YOUR INSTRUCTIONS: Show all lines containing "import" from the data below.

Excerpts from a dataset
◇ ◇ ◇ ◇ ◇
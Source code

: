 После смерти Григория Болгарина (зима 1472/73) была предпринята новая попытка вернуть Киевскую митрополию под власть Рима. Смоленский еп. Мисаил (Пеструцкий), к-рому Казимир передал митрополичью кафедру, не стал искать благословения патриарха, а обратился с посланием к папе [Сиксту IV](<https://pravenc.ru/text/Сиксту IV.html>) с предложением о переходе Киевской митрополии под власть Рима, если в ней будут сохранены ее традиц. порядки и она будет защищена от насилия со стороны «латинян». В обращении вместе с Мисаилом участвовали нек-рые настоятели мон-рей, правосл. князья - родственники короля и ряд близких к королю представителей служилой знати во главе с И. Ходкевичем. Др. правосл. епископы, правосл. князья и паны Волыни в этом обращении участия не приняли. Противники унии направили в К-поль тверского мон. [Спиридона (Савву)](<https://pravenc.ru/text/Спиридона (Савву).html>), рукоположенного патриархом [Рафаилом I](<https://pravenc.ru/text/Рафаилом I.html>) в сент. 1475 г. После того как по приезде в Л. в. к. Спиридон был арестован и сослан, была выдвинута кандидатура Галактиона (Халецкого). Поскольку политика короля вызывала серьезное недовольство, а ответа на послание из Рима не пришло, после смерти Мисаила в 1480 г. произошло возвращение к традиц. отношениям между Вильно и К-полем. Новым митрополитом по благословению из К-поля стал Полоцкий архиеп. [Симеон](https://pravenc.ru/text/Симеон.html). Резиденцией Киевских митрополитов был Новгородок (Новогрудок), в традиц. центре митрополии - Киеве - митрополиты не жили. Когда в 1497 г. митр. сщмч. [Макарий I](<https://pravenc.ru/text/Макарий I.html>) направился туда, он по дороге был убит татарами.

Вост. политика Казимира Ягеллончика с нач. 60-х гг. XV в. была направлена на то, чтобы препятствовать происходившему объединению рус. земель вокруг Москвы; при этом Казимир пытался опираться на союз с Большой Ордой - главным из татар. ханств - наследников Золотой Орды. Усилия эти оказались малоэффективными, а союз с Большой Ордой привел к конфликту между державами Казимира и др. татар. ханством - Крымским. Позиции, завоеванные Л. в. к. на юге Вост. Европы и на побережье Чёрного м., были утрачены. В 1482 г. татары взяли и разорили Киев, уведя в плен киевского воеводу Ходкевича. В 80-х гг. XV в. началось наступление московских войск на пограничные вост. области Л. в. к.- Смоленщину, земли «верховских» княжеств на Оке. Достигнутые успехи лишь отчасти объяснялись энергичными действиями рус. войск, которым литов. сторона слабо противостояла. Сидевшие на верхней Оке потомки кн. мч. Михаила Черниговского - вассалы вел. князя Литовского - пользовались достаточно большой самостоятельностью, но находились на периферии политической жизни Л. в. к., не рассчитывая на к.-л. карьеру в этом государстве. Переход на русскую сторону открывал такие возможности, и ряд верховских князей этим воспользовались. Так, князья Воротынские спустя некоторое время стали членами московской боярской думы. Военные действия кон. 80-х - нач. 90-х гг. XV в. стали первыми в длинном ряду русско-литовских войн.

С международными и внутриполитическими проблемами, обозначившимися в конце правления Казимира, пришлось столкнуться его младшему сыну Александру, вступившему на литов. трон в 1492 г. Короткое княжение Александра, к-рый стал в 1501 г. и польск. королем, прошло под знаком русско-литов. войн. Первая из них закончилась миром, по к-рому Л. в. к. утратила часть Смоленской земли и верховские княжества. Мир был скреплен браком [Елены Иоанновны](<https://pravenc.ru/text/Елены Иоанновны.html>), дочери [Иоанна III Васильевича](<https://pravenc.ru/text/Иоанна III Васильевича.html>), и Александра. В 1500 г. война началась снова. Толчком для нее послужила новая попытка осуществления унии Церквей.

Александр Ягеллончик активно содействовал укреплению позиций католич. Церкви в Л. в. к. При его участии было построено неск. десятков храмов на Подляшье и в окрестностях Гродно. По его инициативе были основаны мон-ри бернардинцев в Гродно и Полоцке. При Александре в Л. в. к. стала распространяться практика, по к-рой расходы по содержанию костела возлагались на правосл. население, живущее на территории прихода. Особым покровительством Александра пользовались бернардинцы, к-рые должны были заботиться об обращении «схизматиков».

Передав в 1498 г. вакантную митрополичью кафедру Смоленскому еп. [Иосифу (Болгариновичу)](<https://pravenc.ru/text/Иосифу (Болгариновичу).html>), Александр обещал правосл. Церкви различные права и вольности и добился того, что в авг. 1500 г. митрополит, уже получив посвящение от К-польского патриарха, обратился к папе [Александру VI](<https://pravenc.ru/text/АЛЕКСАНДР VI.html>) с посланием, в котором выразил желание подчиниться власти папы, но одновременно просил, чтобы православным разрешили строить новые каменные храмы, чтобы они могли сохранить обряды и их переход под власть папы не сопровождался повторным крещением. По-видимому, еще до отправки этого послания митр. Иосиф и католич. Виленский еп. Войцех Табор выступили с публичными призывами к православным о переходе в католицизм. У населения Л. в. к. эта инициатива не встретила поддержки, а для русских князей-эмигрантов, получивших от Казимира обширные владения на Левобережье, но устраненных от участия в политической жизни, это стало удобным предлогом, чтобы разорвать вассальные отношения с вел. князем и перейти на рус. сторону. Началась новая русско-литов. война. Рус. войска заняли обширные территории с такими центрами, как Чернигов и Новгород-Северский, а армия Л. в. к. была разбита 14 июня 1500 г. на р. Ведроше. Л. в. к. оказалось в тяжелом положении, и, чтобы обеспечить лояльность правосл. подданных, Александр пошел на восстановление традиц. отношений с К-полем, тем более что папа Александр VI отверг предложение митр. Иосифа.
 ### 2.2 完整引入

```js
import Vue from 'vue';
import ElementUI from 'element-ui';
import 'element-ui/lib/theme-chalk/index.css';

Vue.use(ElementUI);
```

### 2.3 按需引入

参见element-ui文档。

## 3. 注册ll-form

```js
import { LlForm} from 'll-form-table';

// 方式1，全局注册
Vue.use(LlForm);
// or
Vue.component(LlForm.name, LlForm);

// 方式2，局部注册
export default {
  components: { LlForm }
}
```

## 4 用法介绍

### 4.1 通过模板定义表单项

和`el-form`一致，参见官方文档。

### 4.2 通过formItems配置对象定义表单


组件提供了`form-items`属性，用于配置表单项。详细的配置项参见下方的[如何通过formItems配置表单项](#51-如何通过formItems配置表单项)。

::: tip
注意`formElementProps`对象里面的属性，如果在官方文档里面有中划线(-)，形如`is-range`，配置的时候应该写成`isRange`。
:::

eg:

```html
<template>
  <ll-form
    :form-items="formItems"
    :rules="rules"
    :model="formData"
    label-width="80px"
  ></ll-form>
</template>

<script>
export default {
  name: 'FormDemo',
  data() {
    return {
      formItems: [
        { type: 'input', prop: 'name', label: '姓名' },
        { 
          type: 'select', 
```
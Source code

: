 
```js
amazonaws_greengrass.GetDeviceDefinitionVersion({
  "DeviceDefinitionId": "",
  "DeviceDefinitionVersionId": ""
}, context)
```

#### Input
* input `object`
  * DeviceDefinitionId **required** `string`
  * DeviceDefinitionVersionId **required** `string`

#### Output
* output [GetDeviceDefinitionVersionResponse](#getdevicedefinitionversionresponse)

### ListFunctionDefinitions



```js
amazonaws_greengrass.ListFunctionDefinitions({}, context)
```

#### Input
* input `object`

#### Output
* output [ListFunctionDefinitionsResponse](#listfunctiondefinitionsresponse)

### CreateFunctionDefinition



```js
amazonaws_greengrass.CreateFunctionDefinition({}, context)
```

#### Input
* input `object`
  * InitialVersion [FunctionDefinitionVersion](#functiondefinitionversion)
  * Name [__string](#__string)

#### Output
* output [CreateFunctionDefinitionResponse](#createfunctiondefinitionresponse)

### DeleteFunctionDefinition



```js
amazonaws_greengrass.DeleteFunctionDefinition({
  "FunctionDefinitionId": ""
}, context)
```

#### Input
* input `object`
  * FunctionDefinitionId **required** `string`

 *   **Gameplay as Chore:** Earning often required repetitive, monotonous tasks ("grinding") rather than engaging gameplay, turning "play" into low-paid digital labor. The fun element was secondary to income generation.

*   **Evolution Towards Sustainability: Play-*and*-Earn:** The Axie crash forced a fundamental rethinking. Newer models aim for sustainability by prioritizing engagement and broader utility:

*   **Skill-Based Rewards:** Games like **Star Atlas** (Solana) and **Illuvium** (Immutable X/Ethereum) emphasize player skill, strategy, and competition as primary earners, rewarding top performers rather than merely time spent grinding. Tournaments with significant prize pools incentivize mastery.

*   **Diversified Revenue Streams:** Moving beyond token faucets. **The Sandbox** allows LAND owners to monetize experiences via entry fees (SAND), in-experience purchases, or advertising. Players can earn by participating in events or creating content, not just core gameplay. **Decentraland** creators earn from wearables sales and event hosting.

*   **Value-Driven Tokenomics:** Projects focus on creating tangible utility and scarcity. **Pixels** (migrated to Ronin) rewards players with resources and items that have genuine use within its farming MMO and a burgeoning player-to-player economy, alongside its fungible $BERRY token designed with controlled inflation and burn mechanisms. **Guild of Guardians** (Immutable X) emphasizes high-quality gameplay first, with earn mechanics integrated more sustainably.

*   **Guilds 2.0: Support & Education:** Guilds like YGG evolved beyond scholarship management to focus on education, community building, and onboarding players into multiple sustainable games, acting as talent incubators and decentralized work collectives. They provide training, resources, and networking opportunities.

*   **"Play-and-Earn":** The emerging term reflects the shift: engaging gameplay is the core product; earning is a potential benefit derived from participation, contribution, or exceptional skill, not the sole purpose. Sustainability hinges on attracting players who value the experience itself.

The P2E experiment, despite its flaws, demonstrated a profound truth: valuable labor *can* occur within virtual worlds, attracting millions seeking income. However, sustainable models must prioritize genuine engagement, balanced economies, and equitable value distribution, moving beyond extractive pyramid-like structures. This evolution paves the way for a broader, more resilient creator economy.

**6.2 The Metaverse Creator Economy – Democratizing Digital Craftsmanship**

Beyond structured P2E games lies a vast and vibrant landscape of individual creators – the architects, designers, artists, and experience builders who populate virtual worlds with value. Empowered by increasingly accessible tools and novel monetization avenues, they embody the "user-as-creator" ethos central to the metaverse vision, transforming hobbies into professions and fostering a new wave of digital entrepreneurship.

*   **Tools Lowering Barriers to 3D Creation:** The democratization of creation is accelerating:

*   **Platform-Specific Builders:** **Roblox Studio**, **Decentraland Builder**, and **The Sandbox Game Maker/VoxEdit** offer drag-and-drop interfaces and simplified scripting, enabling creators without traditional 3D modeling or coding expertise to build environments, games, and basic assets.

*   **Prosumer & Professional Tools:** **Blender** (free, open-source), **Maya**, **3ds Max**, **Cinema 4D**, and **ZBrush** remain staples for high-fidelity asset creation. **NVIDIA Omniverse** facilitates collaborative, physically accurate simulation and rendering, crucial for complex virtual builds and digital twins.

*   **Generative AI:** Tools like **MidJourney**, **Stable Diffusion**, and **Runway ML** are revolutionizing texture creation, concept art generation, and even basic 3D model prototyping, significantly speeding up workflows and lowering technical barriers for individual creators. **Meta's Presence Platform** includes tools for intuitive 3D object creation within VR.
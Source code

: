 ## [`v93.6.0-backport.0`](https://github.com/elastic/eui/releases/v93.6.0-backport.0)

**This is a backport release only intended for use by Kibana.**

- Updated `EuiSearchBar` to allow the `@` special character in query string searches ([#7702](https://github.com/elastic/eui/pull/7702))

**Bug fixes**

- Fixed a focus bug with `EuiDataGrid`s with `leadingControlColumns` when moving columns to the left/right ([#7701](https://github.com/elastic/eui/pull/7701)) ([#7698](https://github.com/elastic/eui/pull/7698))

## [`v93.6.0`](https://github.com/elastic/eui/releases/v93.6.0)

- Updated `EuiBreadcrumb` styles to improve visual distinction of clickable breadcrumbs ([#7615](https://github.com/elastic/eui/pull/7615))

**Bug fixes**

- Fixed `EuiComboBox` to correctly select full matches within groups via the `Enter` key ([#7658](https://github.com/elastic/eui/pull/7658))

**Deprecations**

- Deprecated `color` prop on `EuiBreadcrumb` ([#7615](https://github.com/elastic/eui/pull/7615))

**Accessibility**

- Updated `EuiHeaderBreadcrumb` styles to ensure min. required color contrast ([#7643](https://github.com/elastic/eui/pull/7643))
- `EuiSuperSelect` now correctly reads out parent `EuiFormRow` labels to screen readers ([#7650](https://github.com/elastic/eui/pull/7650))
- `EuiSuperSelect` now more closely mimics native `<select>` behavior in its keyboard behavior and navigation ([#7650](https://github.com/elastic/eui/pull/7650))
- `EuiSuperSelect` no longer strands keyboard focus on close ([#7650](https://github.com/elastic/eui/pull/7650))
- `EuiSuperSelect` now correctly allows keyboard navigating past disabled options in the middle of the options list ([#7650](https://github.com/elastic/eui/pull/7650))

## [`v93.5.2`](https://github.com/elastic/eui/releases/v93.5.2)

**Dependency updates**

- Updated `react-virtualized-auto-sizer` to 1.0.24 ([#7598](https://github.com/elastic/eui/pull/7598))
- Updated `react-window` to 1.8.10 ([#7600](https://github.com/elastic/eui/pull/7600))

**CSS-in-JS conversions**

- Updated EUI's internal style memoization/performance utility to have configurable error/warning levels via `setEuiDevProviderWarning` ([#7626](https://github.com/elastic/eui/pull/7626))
◇ ◇ ◇ ◇ ◇
SOLUTION FOR THIS EXERCISE:
import Vue from 'vue';
import ElementUI from 'element-ui';
import 'element-ui/lib/theme-chalk/index.css';
import { LlForm} from 'll-form-table';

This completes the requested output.